As at mid-2019, the Aduno Group employed 913 staff (full-time equivalents), versus 731 staff as at the end of 2018. This rise was attributable to the employees from Accarda following its acquisition.
The switch to Swiss GAAP FER reduced the Aduno Group’s equity as at 30 June 2019 to CHF 643.8 million, equating to an equity ratio of 22.3 per cent, which is still solid.
Payment business grows at all levels
In the cards business, the Aduno Group achieved an 8.5 per cent increase in its transaction volumes in the first six months of 2019 to CHF 5.2 billion. While volumes in Switzerland rose by 12.3 per cent, volumes abroad registered growth of 4.2 per cent. The sharp rise in card transaction volumes in Switzerland reflects the ongoing substitution of cash, particularly in shops, restaurants, travel and entertainment. Relatively weak growth abroad was attributable to a lower euro exchange rate and the partial shifting of transaction volumes from abroad to Switzerland.

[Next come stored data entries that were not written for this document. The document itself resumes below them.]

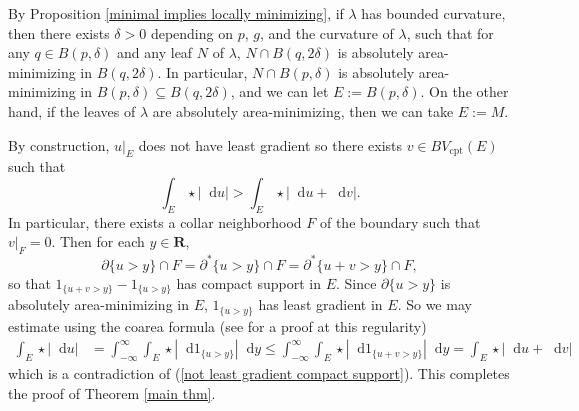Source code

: \documentclass[reqno,11pt]{amsart}
\newcommand{\RR}{\mathbf{R}}
\newcommand*\dif{\mathop{}\!\mathrm{d}}
\newcommand{\cpt}{\mathrm{cpt}}
\theoremstyle{definition}
\numberwithin{equation}{section}
\begin{document}
By Proposition \ref{minimal implies locally minimizing}, if $\lambda$ has bounded curvature, then there exists $\delta > 0$ depending on $p$, $g$, and the curvature of $\lambda$, such that for any $q \in B(p, \delta)$ and any leaf $N$ of $\lambda$, $N \cap B(q, 2\delta)$ is absolutely area-minimizing in $B(q, 2\delta)$.
In particular, $N \cap B(p, \delta)$ is absolutely area-minimizing in $B(p, \delta) \subseteq B(q, 2\delta)$, and we can let $E := B(p, \delta)$.
On the other hand, if the leaves of $\lambda$ are absolutely area-minimizing, then we can take $E := M$.

By construction, $u|_E$ does not have least gradient so there exists $v \in BV_\cpt(E)$ such that
\begin{equation}\label{not least gradient compact support}
\int_E \star |\dif u| > \int_E \star |\dif u + \dif v|.
\end{equation}
In particular, there exists a collar neighborhood $F$ of the boundary such that $v|_F = 0$.
Then for each $y \in \RR$,
$$\partial \{u > y\} \cap F = \partial^* \{u > y\} \cap F = \partial^* \{u + v > y\} \cap F,$$
so that $1_{\{u + v > y\}} - 1_{\{u > y\}}$ has compact support in $E$.
Since $\partial \{u > y\}$ is absolutely area-minimizing in $E$, $1_{\{u > y\}}$ has least gradient in $E$.
So we may estimate using the coarea formula (see \cite[Proposition 2.5]{BackusFLG} for a proof at this regularity)
\begin{align*}
\int_E \star |\dif u| &= \int_{-\infty}^\infty \int_E \star |\dif 1_{\{u > y\}}| \dif y \leq \int_{-\infty}^\infty \int_E \star |\dif 1_{\{u + v > y\}}| \dif y = \int_E \star |\dif u + \dif v|
\end{align*}
which is a contradiction of (\ref{not least gradient compact support}).
This completes the proof of Theorem \ref{main thm}.


\end{document}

Online business with foreign retailers and service providers as well as hotels and restaurants again recorded an above-average performance.
In the Swiss bricks-and-mortar business, the onward march of contactless payments continued. In the first half of 2019, for the first time more than half of all transactions were contactless, at 52.8 per cent. This is up sharply on last year’s figure of 38.5 per cent. Consumers like being able to make quick and easy contactless payments for their everyday purchases using a card, including for relatively small amounts. As part of its digitisation strategy geared to customer needs, in June 2019 the Aduno Group introduced contactless payments via Samsung Pay. This means that customers with a Samsung smartphone or smartwatch can make payments easily and securely wherever contactless payments are available as well as in many online shops in Switzerland and abroad.
The number of cards climbed to a record 1.6 million. New sales of credit cards remained at a high level, attributable to strong distribution work at customer banks. Banking packages that include credit cards are particularly popular with customers. The “one” app also enjoys great popularity, being Switzerland’s most loaded and most used card app. New functions were added in the period under review: customers can now order a replacement card directly through the app, while the analytics functionality enables them to analyse their expenditure according to various categories.
The analytics functionality is based on Contovista’s Personal Finance Manager (PFM), which a number of banks have now integrated into their own apps. In addition, in the first half of 2019 Contovista launched a Business Finance Manager (BFM). This digital financial assistant enables business customers of customer banks to bundle all their banking relationships into a single solution. This not only gives them greater security and an unrestricted overview of their financial position; it also saves them valuable time they can instead devote to their core business.
Leasing drives growth in the Consumer Finance business
The Consumer Finance division, featuring the cashgate personal credit and leasing business, posted an increase in new business in the first half of 2019 of 4.4 per cent to CHF 521.4 million. This enabled cashgate to just about maintain its position in a hard-fought market.
New volumes in the personal credit business stagnated in the first six months, following growth in the prior-year period. However, overall volumes rose by 4.4 per cent compared to the end of 2018.
The leasing segment increased its new volumes by 9.9 per cent in the first half of 2019. Overall volumes were up 6.5 per cent versus the end of 2018. Growth was driven mainly by a major strategic partner.
On 30 June 2019, Aduno Holding signed an agreement to sell cashgate AG to Cembra Money Bank AG. Completion of the transaction is subject to the usual conditions and is scheduled for the third quarter. For about a year the Aduno Group will provide services to Cembra Money Bank in various areas, such as finances, HR, IT and collections, as a transitional solution.